W przyszłym tygodniu aplikacja Apple i Google może już mieć swoją pierwszą wersję beta do przetestowania przez deweloperów.
Aplikacja nigdy nie jest łatwym daniem. Co więcej, jeśli połączymy dwie najsilniejsze firmy z sektora (i wrogów biznesowych), aby współpracować w celu osiągnięcia wspólnego i korzystnego dla wszystkich celu, sprawy mogą stać się wykładniczo skomplikowane. Jednak wydaje się, że rzeczywistość jest dziwniejsza niż fikcja i przyszły tydzień pierwsza beta wspólnego wniosku mogłoby być dostępne w przyszłym tygodniu.
Obie firmy skupiły się na pogłębianiu i poprawianiu kwestii prywatności i bezpieczeństwa aplikacji dla użytkowników. Po byciu na ustach wszystkich analityków i tak dalej jakiś amerykański senator interesował się tematem, Apple i Google baterie zostały włożone.
System jest teraz znany jako „Powiadomienie o ujawnieniu” a nie „śledzenie kontaktów”. Wprowadzone zmiany obejmują aktualizację kluczy śledzenia systemu. W tym celu wygeneruje bezpieczne i przypadkowe formularze, które utrudnią identyfikację osób.
System teraz zaszyfruje dane Bluetooth. Utrudni to identyfikację określonych użytkowników przez hakerów.

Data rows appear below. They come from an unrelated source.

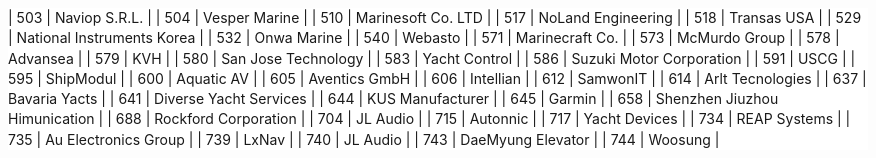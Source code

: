 | 503 | Naviop S.R.L. |
| 504 | Vesper Marine |
| 510 | Marinesoft Co. LTD |
| 517 | NoLand Engineering |
| 518 | Transas USA |
| 529 | National Instruments Korea |
| 532 | Onwa Marine |
| 540 | Webasto |
| 571 | Marinecraft Co. |
| 573 | McMurdo Group |
| 578 | Advansea |
| 579 | KVH |
| 580 | San Jose Technology |
| 583 | Yacht Control |
| 586 | Suzuki Motor Corporation |
| 591 | USCG |
| 595 | ShipModul |
| 600 | Aquatic AV |
| 605 | Aventics GmbH |
| 606 | Intellian |
| 612 | SamwonIT |
| 614 | Arlt Tecnologies |
| 637 | Bavaria Yacts |
| 641 | Diverse Yacht Services |
| 644 | KUS Manufacturer |
| 645 | Garmin |
| 658 | Shenzhen Jiuzhou Himunication |
| 688 | Rockford Corporation |
| 704 | JL Audio |
| 715 | Autonnic |
| 717 | Yacht Devices |
| 734 | REAP Systems |
| 735 | Au Electronics Group |
| 739 | LxNav |
| 740 | JL Audio |
| 743 | DaeMyung Elevator |
| 744 | Woosung |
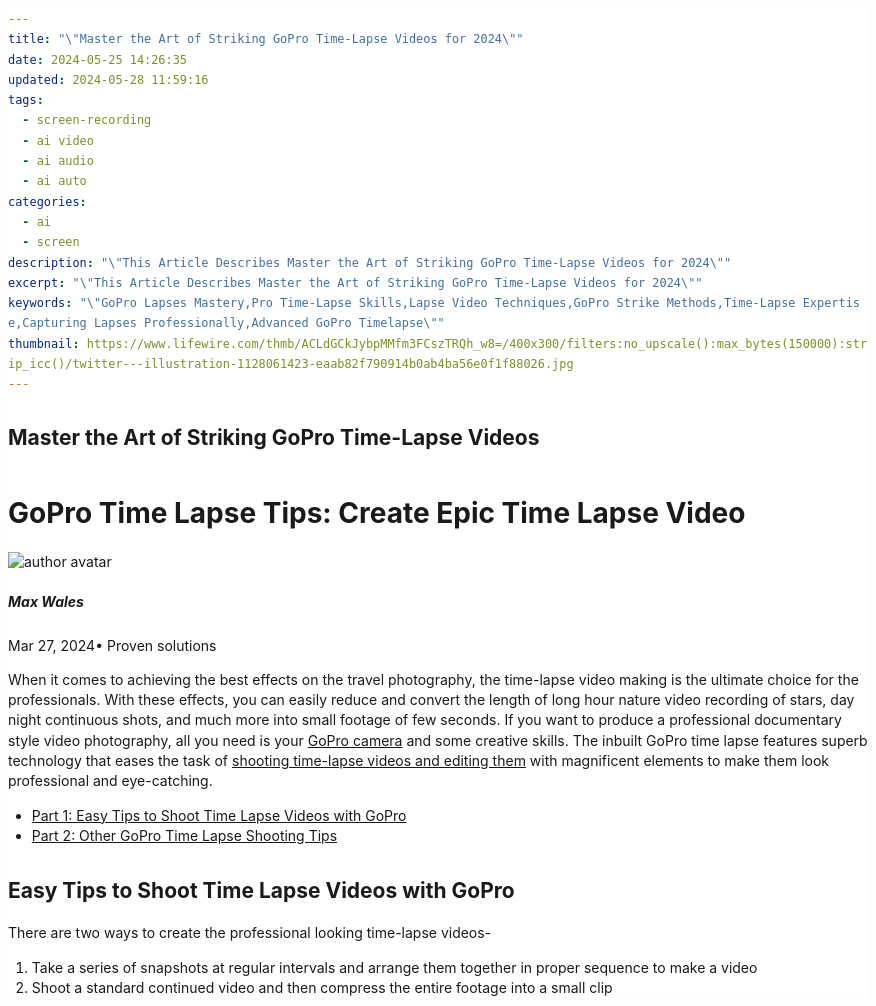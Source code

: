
 ```yaml
---
title: "\"Master the Art of Striking GoPro Time-Lapse Videos for 2024\""
date: 2024-05-25 14:26:35
updated: 2024-05-28 11:59:16
tags: 
  - screen-recording
  - ai video
  - ai audio
  - ai auto
categories: 
  - ai
  - screen
description: "\"This Article Describes Master the Art of Striking GoPro Time-Lapse Videos for 2024\""
excerpt: "\"This Article Describes Master the Art of Striking GoPro Time-Lapse Videos for 2024\""
keywords: "\"GoPro Lapses Mastery,Pro Time-Lapse Skills,Lapse Video Techniques,GoPro Strike Methods,Time-Lapse Expertise,Capturing Lapses Professionally,Advanced GoPro Timelapse\""
thumbnail: https://www.lifewire.com/thmb/ACLdGCkJybpMMfm3FCszTRQh_w8=/400x300/filters:no_upscale():max_bytes(150000):strip_icc()/twitter---illustration-1128061423-eaab82f790914b0ab4ba56e0f1f88026.jpg
---
```


## Master the Art of Striking GoPro Time-Lapse Videos

# GoPro Time Lapse Tips: Create Epic Time Lapse Video

![author avatar](https://images.wondershare.com/filmora/article-images/max-wales-author.jpg)

##### Max Wales

 Mar 27, 2024• Proven solutions

 When it comes to achieving the best effects on the travel photography, the time-lapse video making is the ultimate choice for the professionals. With these effects, you can easily reduce and convert the length of long hour nature video recording of stars, day night continuous shots, and much more into small footage of few seconds. If you want to produce a professional documentary style video photography, all you need is your [GoPro camera](https://tools.techidaily.com/wondershare/filmora/download/) and some creative skills. The inbuilt GoPro time lapse features superb technology that eases the task of [shooting time-lapse videos and editing them](https://tools.techidaily.com/wondershare/filmora/download/) with magnificent elements to make them look professional and eye-catching.

* [Part 1: Easy Tips to Shoot Time Lapse Videos with GoPro](#part1)
* [Part 2: Other GoPro Time Lapse Shooting Tips](#part2)

## Easy Tips to Shoot Time Lapse Videos with GoPro

 There are two ways to create the professional looking time-lapse videos-

1. Take a series of snapshots at regular intervals and arrange them together in proper sequence to make a video
2. Shoot a standard continued video and then compress the entire footage into a small clip
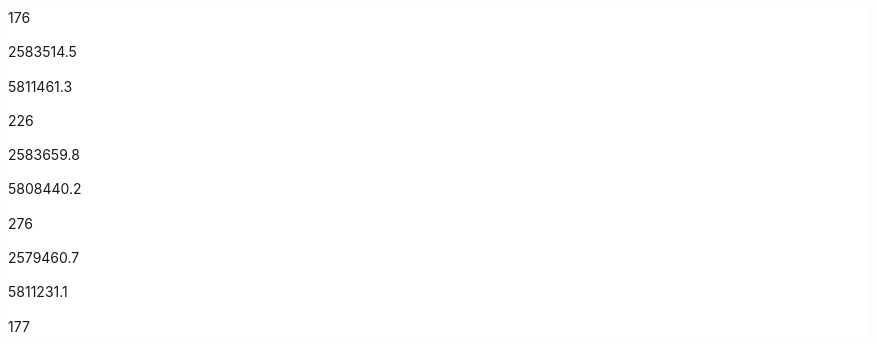 <td style align="center" valign="top" charoff="50">

176

</td>

<td style align="center" valign="top" charoff="50">

2583514.5

</td>

<td style align="center" valign="top" charoff="50">

5811461.3

</td>

<td style align="center" valign="top" charoff="50">

226

</td>

<td style align="center" valign="top" charoff="50">

2583659.8

</td>

<td style align="center" valign="top" charoff="50">

5808440.2

</td>

<td style align="center" valign="top" charoff="50">

276

</td>

<td style align="center" valign="top" charoff="50">

2579460.7

</td>

<td style align="center" valign="top" charoff="50">

5811231.1

</td>

</tr>

<tr>

<td style align="center" valign="top" charoff="50">

177

</td>

<td style align="center" valign="top" charoff="50">
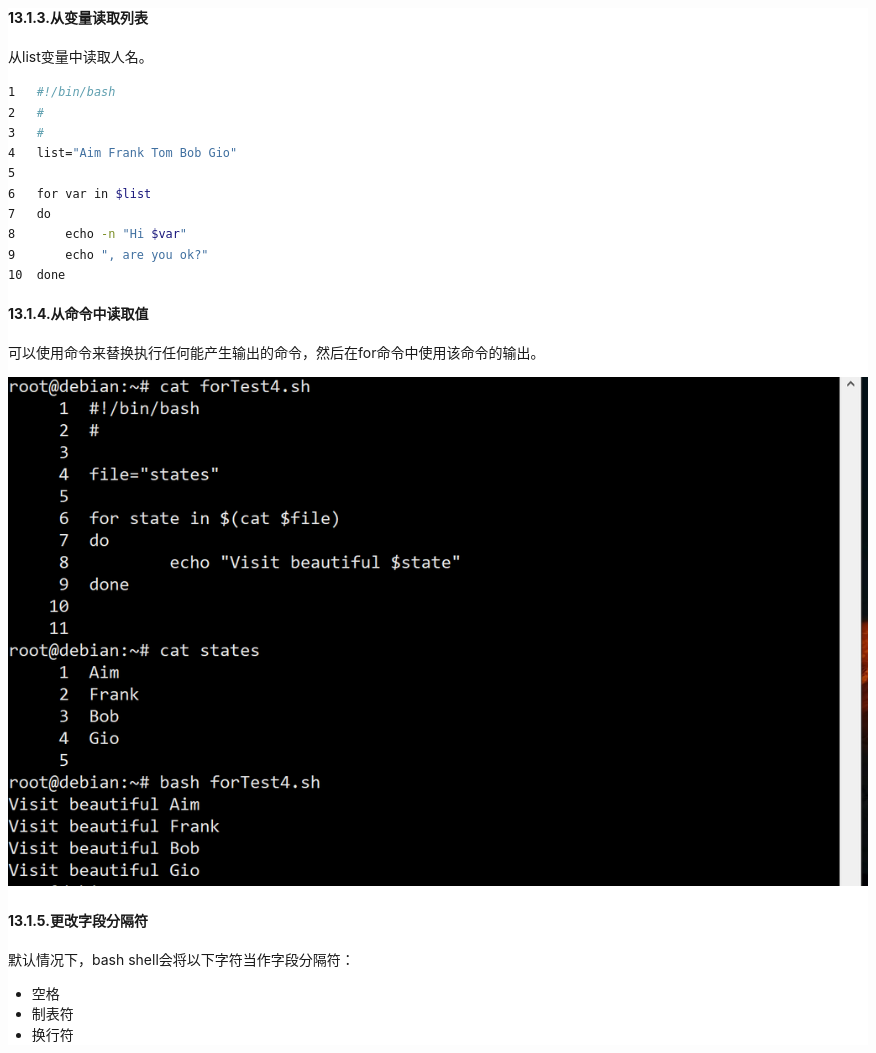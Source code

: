 #### 13.1.3.从变量读取列表

从list变量中读取人名。

```bash
1	#!/bin/bash
2	#
3	#
4	list="Aim Frank Tom Bob Gio"
5	
6	for var in $list
7	do
8		echo -n "Hi $var"
9		echo ", are you ok?"
10	done
```

#### 13.1.4.从命令中读取值

可以使用命令来替换执行任何能产生输出的命令，然后在for命令中使用该命令的输出。

<img src="..\Linux命令行与shell脚本大全\img\for2.png">

#### 13.1.5.更改字段分隔符

默认情况下，bash shell会将以下字符当作字段分隔符：

* 空格
* 制表符
* 换行符
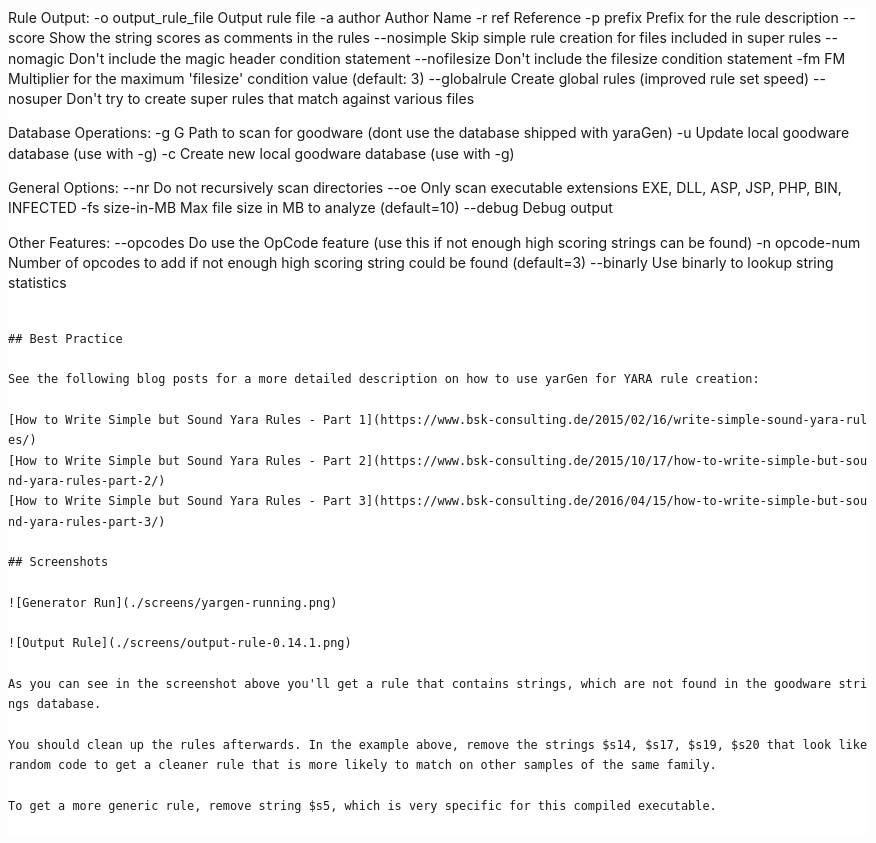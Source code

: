 Rule Output:
  -o output_rule_file  Output rule file
  -a author            Author Name
  -r ref               Reference
  -p prefix            Prefix for the rule description
  --score              Show the string scores as comments in the rules
  --nosimple           Skip simple rule creation for files included in super
                       rules
  --nomagic            Don't include the magic header condition statement
  --nofilesize         Don't include the filesize condition statement
  -fm FM               Multiplier for the maximum 'filesize' condition value
                       (default: 3)
  --globalrule         Create global rules (improved rule set speed)
  --nosuper            Don't try to create super rules that match against
                       various files

Database Operations:
  -g G                 Path to scan for goodware (dont use the database
                       shipped with yaraGen)
  -u                   Update local goodware database (use with -g)
  -c                   Create new local goodware database (use with -g)

General Options:
  --nr                 Do not recursively scan directories
  --oe                 Only scan executable extensions EXE, DLL, ASP, JSP,
                       PHP, BIN, INFECTED
  -fs size-in-MB       Max file size in MB to analyze (default=10)
  --debug              Debug output

Other Features:
  --opcodes            Do use the OpCode feature (use this if not enough high
                       scoring strings can be found)
  -n opcode-num        Number of opcodes to add if not enough high scoring
                       string could be found (default=3)
  --binarly            Use binarly to lookup string statistics
```

## Best Practice

See the following blog posts for a more detailed description on how to use yarGen for YARA rule creation: 

[How to Write Simple but Sound Yara Rules - Part 1](https://www.bsk-consulting.de/2015/02/16/write-simple-sound-yara-rules/)
[How to Write Simple but Sound Yara Rules - Part 2](https://www.bsk-consulting.de/2015/10/17/how-to-write-simple-but-sound-yara-rules-part-2/)
[How to Write Simple but Sound Yara Rules - Part 3](https://www.bsk-consulting.de/2016/04/15/how-to-write-simple-but-sound-yara-rules-part-3/)
  
## Screenshots

![Generator Run](./screens/yargen-running.png)

![Output Rule](./screens/output-rule-0.14.1.png)

As you can see in the screenshot above you'll get a rule that contains strings, which are not found in the goodware strings database. 

You should clean up the rules afterwards. In the example above, remove the strings $s14, $s17, $s19, $s20 that look like random code to get a cleaner rule that is more likely to match on other samples of the same family. 

To get a more generic rule, remove string $s5, which is very specific for this compiled executable. 
 
```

Inne nowe funkcje będą obejmować krótsze czasy ekspozycji, raportowanie danych dotyczących siły sygnału Bluetooth i poziomu mocy oraz liczbę dni od ostatniego zdarzenia ekspozycji, aby lepiej określić, co działania muszą zostać podjęte użytkownik. Narzędzie określi również, ile dni dana osoba była narażona.
Apple powiedział, że aktualizacja oprogramowania, aby włączyć system, będzie działać na urządzeniach wydanych w ostatnie cztery lata.